Prompt.
Count the lines in the listing below that hold the string "브라우저". Reply with the number alone.
*** Raw data Section Begins ***
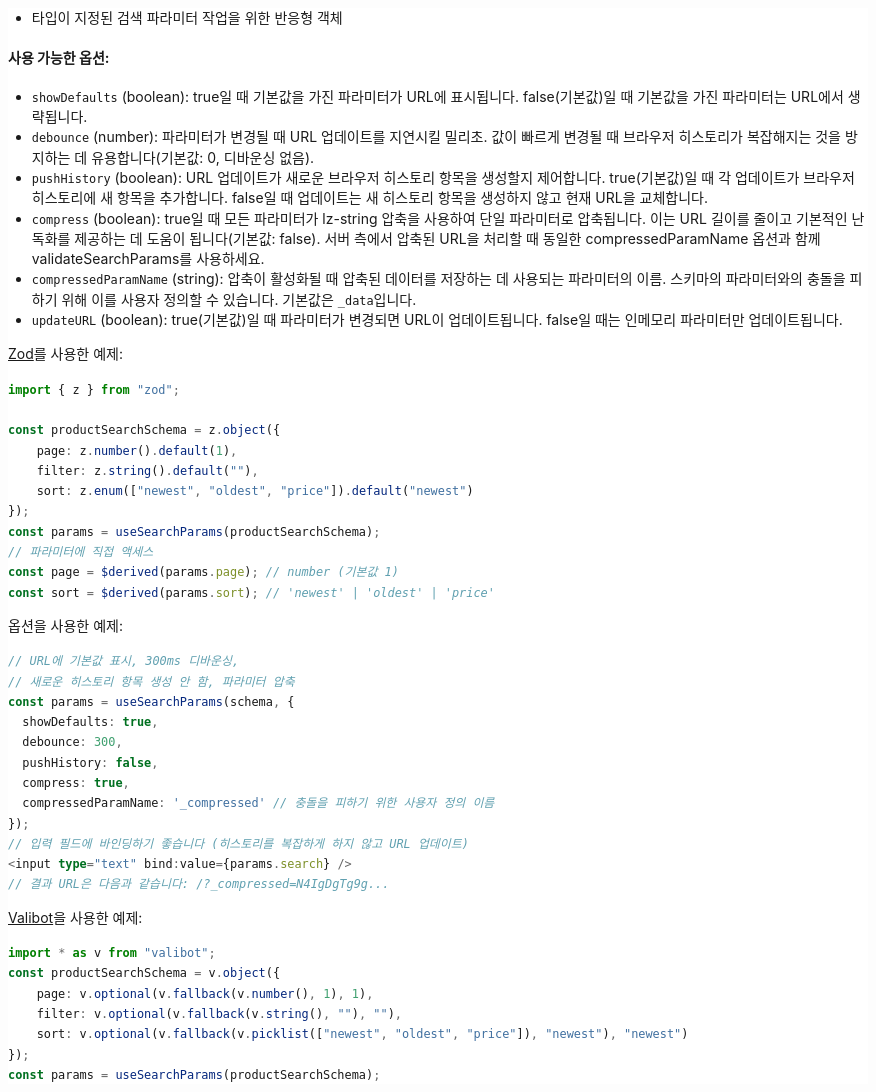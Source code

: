 - 타입이 지정된 검색 파라미터 작업을 위한 반응형 객체

#### 사용 가능한 옵션:

- `showDefaults` (boolean): true일 때 기본값을 가진 파라미터가 URL에 표시됩니다. false(기본값)일 때 기본값을 가진 파라미터는 URL에서 생략됩니다.
- `debounce` (number): 파라미터가 변경될 때 URL 업데이트를 지연시킬 밀리초. 값이 빠르게 변경될 때 브라우저 히스토리가 복잡해지는 것을 방지하는 데 유용합니다(기본값: 0, 디바운싱 없음).
- `pushHistory` (boolean): URL 업데이트가 새로운 브라우저 히스토리 항목을 생성할지 제어합니다. true(기본값)일 때 각 업데이트가 브라우저 히스토리에 새 항목을 추가합니다. false일 때 업데이트는 새 히스토리 항목을 생성하지 않고 현재 URL을 교체합니다.
- `compress` (boolean): true일 때 모든 파라미터가 lz-string 압축을 사용하여 단일 파라미터로 압축됩니다. 이는 URL 길이를 줄이고 기본적인 난독화를 제공하는 데 도움이 됩니다(기본값: false). 서버 측에서 압축된 URL을 처리할 때 동일한 compressedParamName 옵션과 함께 validateSearchParams를 사용하세요.
- `compressedParamName` (string): 압축이 활성화될 때 압축된 데이터를 저장하는 데 사용되는 파라미터의 이름. 스키마의 파라미터와의 충돌을 피하기 위해 이를 사용자 정의할 수 있습니다. 기본값은 `_data`입니다.
- `updateURL` (boolean): true(기본값)일 때 파라미터가 변경되면 URL이 업데이트됩니다. false일 때는 인메모리 파라미터만 업데이트됩니다.

[Zod](https://zod.dev/)를 사용한 예제:

```ts
import { z } from "zod";

const productSearchSchema = z.object({
	page: z.number().default(1),
	filter: z.string().default(""),
	sort: z.enum(["newest", "oldest", "price"]).default("newest")
});
const params = useSearchParams(productSearchSchema);
// 파라미터에 직접 액세스
const page = $derived(params.page); // number (기본값 1)
const sort = $derived(params.sort); // 'newest' | 'oldest' | 'price'
```

옵션을 사용한 예제:

```ts
// URL에 기본값 표시, 300ms 디바운싱,
// 새로운 히스토리 항목 생성 안 함, 파라미터 압축
const params = useSearchParams(schema, {
  showDefaults: true,
  debounce: 300,
  pushHistory: false,
  compress: true,
  compressedParamName: '_compressed' // 충돌을 피하기 위한 사용자 정의 이름
});
// 입력 필드에 바인딩하기 좋습니다 (히스토리를 복잡하게 하지 않고 URL 업데이트)
<input type="text" bind:value={params.search} />
// 결과 URL은 다음과 같습니다: /?_compressed=N4IgDgTg9g...
```

[Valibot](https://valibot.dev/)을 사용한 예제:

```ts
import * as v from "valibot";
const productSearchSchema = v.object({
	page: v.optional(v.fallback(v.number(), 1), 1),
	filter: v.optional(v.fallback(v.string(), ""), ""),
	sort: v.optional(v.fallback(v.picklist(["newest", "oldest", "price"]), "newest"), "newest")
});
const params = useSearchParams(productSearchSchema);
```
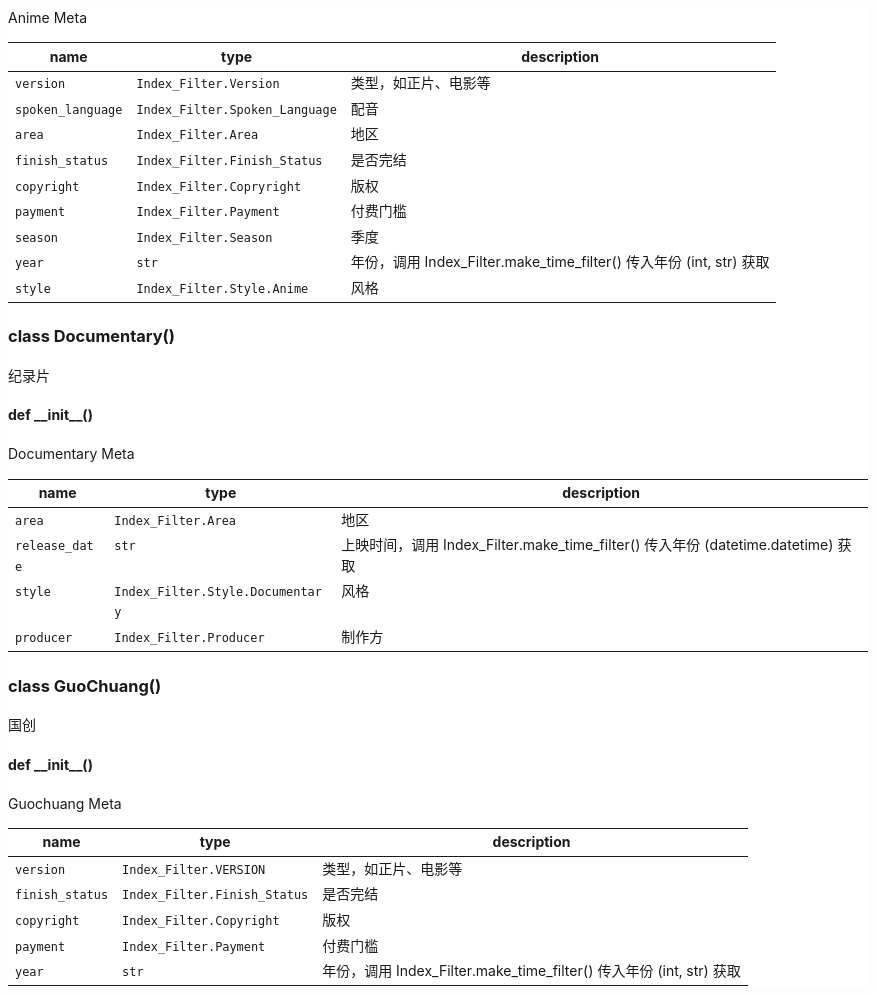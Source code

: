 Anime Meta

| name | type | description |
| - | - | - |
| `version` | `Index_Filter.Version` | 类型，如正片、电影等 |
| `spoken_language` | `Index_Filter.Spoken_Language` | 配音 |
| `area` | `Index_Filter.Area` | 地区 |
| `finish_status` | `Index_Filter.Finish_Status` | 是否完结 |
| `copyright` | `Index_Filter.Copryright` | 版权 |
| `payment` | `Index_Filter.Payment` | 付费门槛 |
| `season` | `Index_Filter.Season` | 季度 |
| `year` | `str` | 年份，调用 Index_Filter.make_time_filter() 传入年份 (int, str) 获取 |
| `style` | `Index_Filter.Style.Anime` | 风格 |


### class Documentary()

纪录片




#### def \_\_init\_\_()

Documentary Meta

| name | type | description |
| - | - | - |
| `area` | `Index_Filter.Area` | 地区 |
| `release_date` | `str` | 上映时间，调用 Index_Filter.make_time_filter() 传入年份 (datetime.datetime) 获取 |
| `style` | `Index_Filter.Style.Documentary` | 风格 |
| `producer` | `Index_Filter.Producer` | 制作方 |


### class GuoChuang()

国创




#### def \_\_init\_\_()

Guochuang Meta

| name | type | description |
| - | - | - |
| `version` | `Index_Filter.VERSION` | 类型，如正片、电影等 |
| `finish_status` | `Index_Filter.Finish_Status` | 是否完结 |
| `copyright` | `Index_Filter.Copyright` | 版权 |
| `payment` | `Index_Filter.Payment` | 付费门槛 |
| `year` | `str` | 年份，调用 Index_Filter.make_time_filter() 传入年份 (int, str) 获取 |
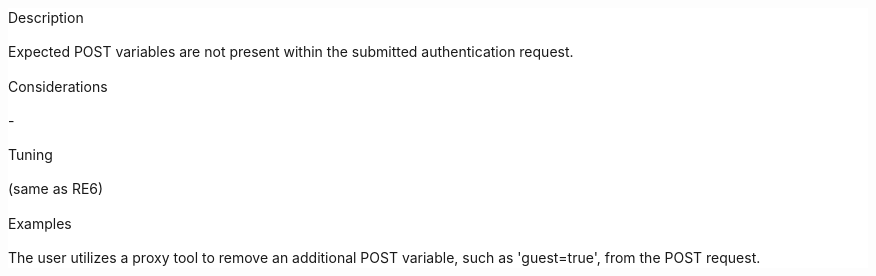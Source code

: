 <tr>

<td style="border-style:solid;border-width:1px;background-color:#CCCCCC;text-transform:uppercase " >

Description

</td>

<td style="background-color:#F2F2F2;table-layout:fixed;width:700px;" >

Expected POST variables are not present within the submitted
authentication request.

</td>

</tr>

<tr>

<td style="border-style:solid;border-width:1px;background-color:#CCCCCC;text-transform:uppercase " >

Considerations

</td>

<td style="background-color:#F2F2F2;table-layout:fixed;width:700px;" >

\-

</td>

</tr>

<tr>

<td style="border-style:solid;border-width:1px;background-color:#CCCCCC;text-transform:uppercase " >

Tuning

</td>

<td style="background-color:#F2F2F2;table-layout:fixed;width:700px;" >

(same as RE6)

</td>

</tr>

<tr>

<td style="border-style:solid;border-width:1px;background-color:#CCCCCC;text-transform:uppercase " >

Examples

</td>

<td style="background-color:#F2F2F2;table-layout:fixed;width:700px;" >

The user utilizes a proxy tool to remove an additional POST variable,
such as 'guest=true', from the POST request.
*** Raw data Section Ends ***
Output below.
2